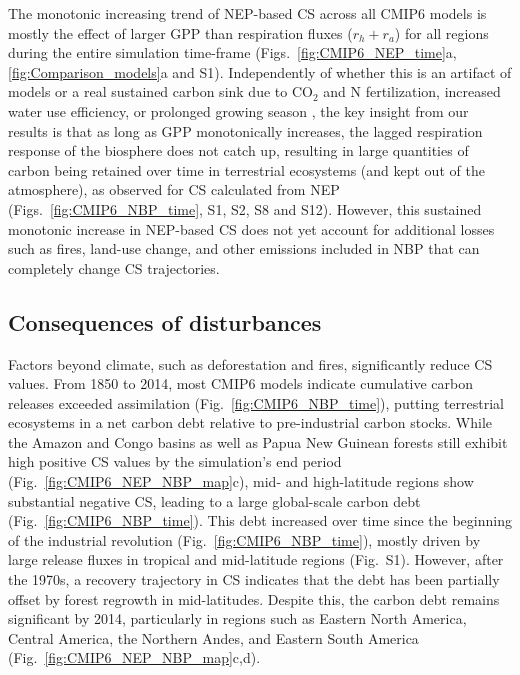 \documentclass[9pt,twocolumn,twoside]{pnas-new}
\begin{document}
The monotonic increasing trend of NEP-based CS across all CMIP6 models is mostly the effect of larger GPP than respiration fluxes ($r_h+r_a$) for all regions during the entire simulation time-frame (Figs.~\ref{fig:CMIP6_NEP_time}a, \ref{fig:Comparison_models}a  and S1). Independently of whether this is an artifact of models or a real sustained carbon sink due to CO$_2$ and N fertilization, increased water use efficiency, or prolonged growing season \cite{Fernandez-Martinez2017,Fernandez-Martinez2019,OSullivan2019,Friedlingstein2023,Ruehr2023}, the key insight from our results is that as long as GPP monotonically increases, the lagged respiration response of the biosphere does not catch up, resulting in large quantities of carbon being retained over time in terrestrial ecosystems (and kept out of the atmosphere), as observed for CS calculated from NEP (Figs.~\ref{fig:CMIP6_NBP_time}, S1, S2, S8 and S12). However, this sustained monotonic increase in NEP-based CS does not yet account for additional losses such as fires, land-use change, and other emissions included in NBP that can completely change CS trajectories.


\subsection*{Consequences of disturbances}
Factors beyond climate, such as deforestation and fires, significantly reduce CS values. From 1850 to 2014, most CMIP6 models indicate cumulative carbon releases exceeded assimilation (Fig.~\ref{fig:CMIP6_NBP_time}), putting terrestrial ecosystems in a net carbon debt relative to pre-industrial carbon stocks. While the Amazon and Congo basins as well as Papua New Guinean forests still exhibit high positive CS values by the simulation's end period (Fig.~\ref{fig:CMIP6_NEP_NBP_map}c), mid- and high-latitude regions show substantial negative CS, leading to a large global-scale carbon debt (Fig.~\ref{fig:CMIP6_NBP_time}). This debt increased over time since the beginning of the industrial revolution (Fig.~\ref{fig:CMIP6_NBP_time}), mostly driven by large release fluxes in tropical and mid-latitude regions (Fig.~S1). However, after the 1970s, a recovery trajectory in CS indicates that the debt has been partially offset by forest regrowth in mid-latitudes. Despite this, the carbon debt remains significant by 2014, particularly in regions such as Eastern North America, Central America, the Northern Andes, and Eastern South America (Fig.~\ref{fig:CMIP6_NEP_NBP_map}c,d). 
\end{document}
# # # # #
ABOUT THIS EXERCISE
Could you set down the records above word for word, without any of the pictures?

ANSWER TO THE EXERCISE
 \documentclass[9pt,twocolumn,twoside]{pnas-new}
\begin{document}
The monotonic increasing trend of NEP-based CS across all CMIP6 models is mostly the effect of larger GPP than respiration fluxes ($r_h+r_a$) for all regions during the entire simulation time-frame (Figs.~\ref{fig:CMIP6_NEP_time}a, \ref{fig:Comparison_models}a  and S1). Independently of whether this is an artifact of models or a real sustained carbon sink due to CO$_2$ and N fertilization, increased water use efficiency, or prolonged growing season \cite{Fernandez-Martinez2017,Fernandez-Martinez2019,OSullivan2019,Friedlingstein2023,Ruehr2023}, the key insight from our results is that as long as GPP monotonically increases, the lagged respiration response of the biosphere does not catch up, resulting in large quantities of carbon being retained over time in terrestrial ecosystems (and kept out of the atmosphere), as observed for CS calculated from NEP (Figs.~\ref{fig:CMIP6_NBP_time}, S1, S2, S8 and S12). However, this sustained monotonic increase in NEP-based CS does not yet account for additional losses such as fires, land-use change, and other emissions included in NBP that can completely change CS trajectories.


\subsection*{Consequences of disturbances}
Factors beyond climate, such as deforestation and fires, significantly reduce CS values. From 1850 to 2014, most CMIP6 models indicate cumulative carbon releases exceeded assimilation (Fig.~\ref{fig:CMIP6_NBP_time}), putting terrestrial ecosystems in a net carbon debt relative to pre-industrial carbon stocks. While the Amazon and Congo basins as well as Papua New Guinean forests still exhibit high positive CS values by the simulation's end period (Fig.~\ref{fig:CMIP6_NEP_NBP_map}c), mid- and high-latitude regions show substantial negative CS, leading to a large global-scale carbon debt (Fig.~\ref{fig:CMIP6_NBP_time}). This debt increased over time since the beginning of the industrial revolution (Fig.~\ref{fig:CMIP6_NBP_time}), mostly driven by large release fluxes in tropical and mid-latitude regions (Fig.~S1). However, after the 1970s, a recovery trajectory in CS indicates that the debt has been partially offset by forest regrowth in mid-latitudes. Despite this, the carbon debt remains significant by 2014, particularly in regions such as Eastern North America, Central America, the Northern Andes, and Eastern South America (Fig.~\ref{fig:CMIP6_NEP_NBP_map}c,d). 
\end{document}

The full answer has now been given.